All entries below must be output word for word, and the pictures left behind.
[Data for processing — start]
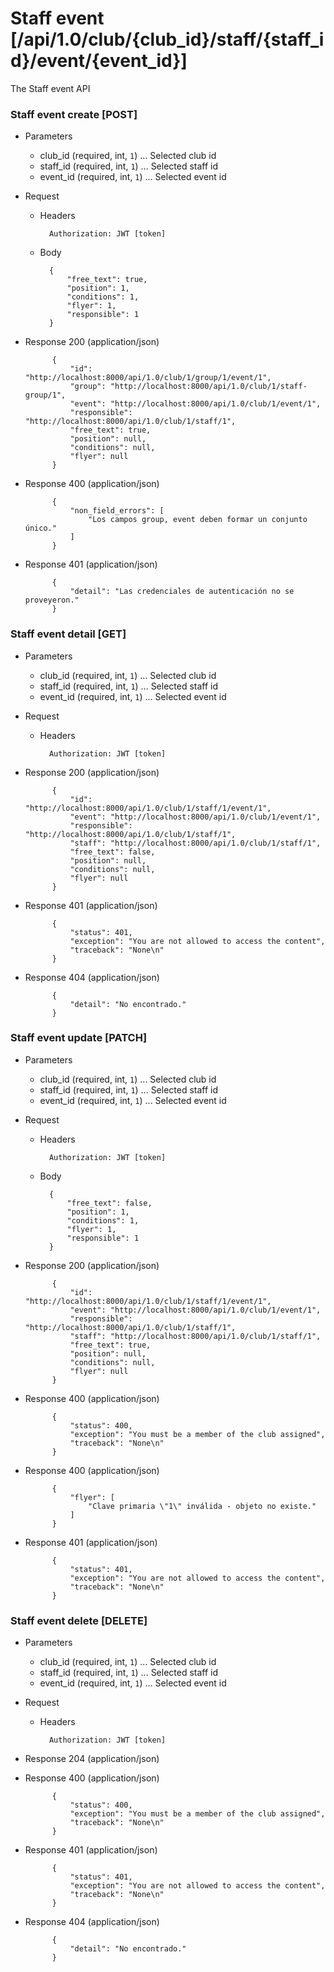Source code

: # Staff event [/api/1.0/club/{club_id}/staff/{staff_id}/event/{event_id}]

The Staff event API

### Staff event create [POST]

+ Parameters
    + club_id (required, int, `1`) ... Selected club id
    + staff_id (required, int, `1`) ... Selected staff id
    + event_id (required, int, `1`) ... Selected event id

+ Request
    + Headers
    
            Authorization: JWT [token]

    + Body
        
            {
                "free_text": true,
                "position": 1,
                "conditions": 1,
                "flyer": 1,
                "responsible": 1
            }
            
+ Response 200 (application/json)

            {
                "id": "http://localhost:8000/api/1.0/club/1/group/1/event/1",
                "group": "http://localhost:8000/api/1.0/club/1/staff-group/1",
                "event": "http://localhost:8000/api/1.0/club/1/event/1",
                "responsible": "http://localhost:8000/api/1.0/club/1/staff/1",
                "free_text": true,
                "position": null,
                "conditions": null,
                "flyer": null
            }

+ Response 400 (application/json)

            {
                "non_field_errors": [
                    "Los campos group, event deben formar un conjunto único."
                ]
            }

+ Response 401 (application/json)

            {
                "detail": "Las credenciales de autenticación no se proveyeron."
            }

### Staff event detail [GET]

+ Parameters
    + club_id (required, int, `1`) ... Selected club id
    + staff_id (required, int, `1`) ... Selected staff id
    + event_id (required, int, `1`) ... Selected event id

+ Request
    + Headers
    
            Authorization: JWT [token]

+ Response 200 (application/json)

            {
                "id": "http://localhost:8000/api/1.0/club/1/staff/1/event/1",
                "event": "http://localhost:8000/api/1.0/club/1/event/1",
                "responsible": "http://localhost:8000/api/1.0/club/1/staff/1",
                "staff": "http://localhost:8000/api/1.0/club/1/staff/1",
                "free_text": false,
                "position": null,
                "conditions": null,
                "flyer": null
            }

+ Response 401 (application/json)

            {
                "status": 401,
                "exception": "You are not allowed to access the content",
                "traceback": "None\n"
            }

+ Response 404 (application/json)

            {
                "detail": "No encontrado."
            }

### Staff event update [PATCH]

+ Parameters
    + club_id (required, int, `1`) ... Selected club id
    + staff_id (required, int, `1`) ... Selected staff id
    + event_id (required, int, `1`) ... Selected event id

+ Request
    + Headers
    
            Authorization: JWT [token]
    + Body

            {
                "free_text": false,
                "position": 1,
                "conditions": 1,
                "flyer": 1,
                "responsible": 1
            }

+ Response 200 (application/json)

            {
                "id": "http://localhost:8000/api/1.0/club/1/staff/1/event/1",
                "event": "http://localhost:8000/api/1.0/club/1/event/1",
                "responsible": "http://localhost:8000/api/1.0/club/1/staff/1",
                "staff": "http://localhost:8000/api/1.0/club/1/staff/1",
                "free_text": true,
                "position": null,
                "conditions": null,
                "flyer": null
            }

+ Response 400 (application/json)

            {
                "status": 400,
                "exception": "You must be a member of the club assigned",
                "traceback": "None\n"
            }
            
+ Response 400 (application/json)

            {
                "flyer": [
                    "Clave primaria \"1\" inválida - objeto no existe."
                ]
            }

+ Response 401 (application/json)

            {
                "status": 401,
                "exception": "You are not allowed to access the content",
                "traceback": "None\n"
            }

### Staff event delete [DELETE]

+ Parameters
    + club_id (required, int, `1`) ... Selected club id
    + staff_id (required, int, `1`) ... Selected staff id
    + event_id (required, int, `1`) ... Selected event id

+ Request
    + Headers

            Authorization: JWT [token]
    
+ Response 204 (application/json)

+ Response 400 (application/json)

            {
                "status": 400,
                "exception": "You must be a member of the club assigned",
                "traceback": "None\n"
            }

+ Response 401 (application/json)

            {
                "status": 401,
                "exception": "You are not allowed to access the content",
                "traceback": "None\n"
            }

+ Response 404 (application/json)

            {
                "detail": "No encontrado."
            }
[Data for processing — finish]
- **Reply**:
Source code

: # Staff event [/api/1.0/club/{club_id}/staff/{staff_id}/event/{event_id}]

The Staff event API

### Staff event create [POST]

+ Parameters
    + club_id (required, int, `1`) ... Selected club id
    + staff_id (required, int, `1`) ... Selected staff id
    + event_id (required, int, `1`) ... Selected event id

+ Request
    + Headers
    
            Authorization: JWT [token]

    + Body
        
            {
                "free_text": true,
                "position": 1,
                "conditions": 1,
                "flyer": 1,
                "responsible": 1
            }
            
+ Response 200 (application/json)

            {
                "id": "http://localhost:8000/api/1.0/club/1/group/1/event/1",
                "group": "http://localhost:8000/api/1.0/club/1/staff-group/1",
                "event": "http://localhost:8000/api/1.0/club/1/event/1",
                "responsible": "http://localhost:8000/api/1.0/club/1/staff/1",
                "free_text": true,
                "position": null,
                "conditions": null,
                "flyer": null
            }

+ Response 400 (application/json)

            {
                "non_field_errors": [
                    "Los campos group, event deben formar un conjunto único."
                ]
            }

+ Response 401 (application/json)

            {
                "detail": "Las credenciales de autenticación no se proveyeron."
            }

### Staff event detail [GET]

+ Parameters
    + club_id (required, int, `1`) ... Selected club id
    + staff_id (required, int, `1`) ... Selected staff id
    + event_id (required, int, `1`) ... Selected event id

+ Request
    + Headers
    
            Authorization: JWT [token]

+ Response 200 (application/json)

            {
                "id": "http://localhost:8000/api/1.0/club/1/staff/1/event/1",
                "event": "http://localhost:8000/api/1.0/club/1/event/1",
                "responsible": "http://localhost:8000/api/1.0/club/1/staff/1",
                "staff": "http://localhost:8000/api/1.0/club/1/staff/1",
                "free_text": false,
                "position": null,
                "conditions": null,
                "flyer": null
            }

+ Response 401 (application/json)

            {
                "status": 401,
                "exception": "You are not allowed to access the content",
                "traceback": "None\n"
            }

+ Response 404 (application/json)

            {
                "detail": "No encontrado."
            }

### Staff event update [PATCH]

+ Parameters
    + club_id (required, int, `1`) ... Selected club id
    + staff_id (required, int, `1`) ... Selected staff id
    + event_id (required, int, `1`) ... Selected event id

+ Request
    + Headers
    
            Authorization: JWT [token]
    + Body

            {
                "free_text": false,
                "position": 1,
                "conditions": 1,
                "flyer": 1,
                "responsible": 1
            }

+ Response 200 (application/json)

            {
                "id": "http://localhost:8000/api/1.0/club/1/staff/1/event/1",
                "event": "http://localhost:8000/api/1.0/club/1/event/1",
                "responsible": "http://localhost:8000/api/1.0/club/1/staff/1",
                "staff": "http://localhost:8000/api/1.0/club/1/staff/1",
                "free_text": true,
                "position": null,
                "conditions": null,
                "flyer": null
            }

+ Response 400 (application/json)

            {
                "status": 400,
                "exception": "You must be a member of the club assigned",
                "traceback": "None\n"
            }
            
+ Response 400 (application/json)

            {
                "flyer": [
                    "Clave primaria \"1\" inválida - objeto no existe."
                ]
            }

+ Response 401 (application/json)

            {
                "status": 401,
                "exception": "You are not allowed to access the content",
                "traceback": "None\n"
            }

### Staff event delete [DELETE]

+ Parameters
    + club_id (required, int, `1`) ... Selected club id
    + staff_id (required, int, `1`) ... Selected staff id
    + event_id (required, int, `1`) ... Selected event id

+ Request
    + Headers

            Authorization: JWT [token]
    
+ Response 204 (application/json)

+ Response 400 (application/json)

            {
                "status": 400,
                "exception": "You must be a member of the club assigned",
                "traceback": "None\n"
            }

+ Response 401 (application/json)

            {
                "status": 401,
                "exception": "You are not allowed to access the content",
                "traceback": "None\n"
            }

+ Response 404 (application/json)

            {
                "detail": "No encontrado."
            }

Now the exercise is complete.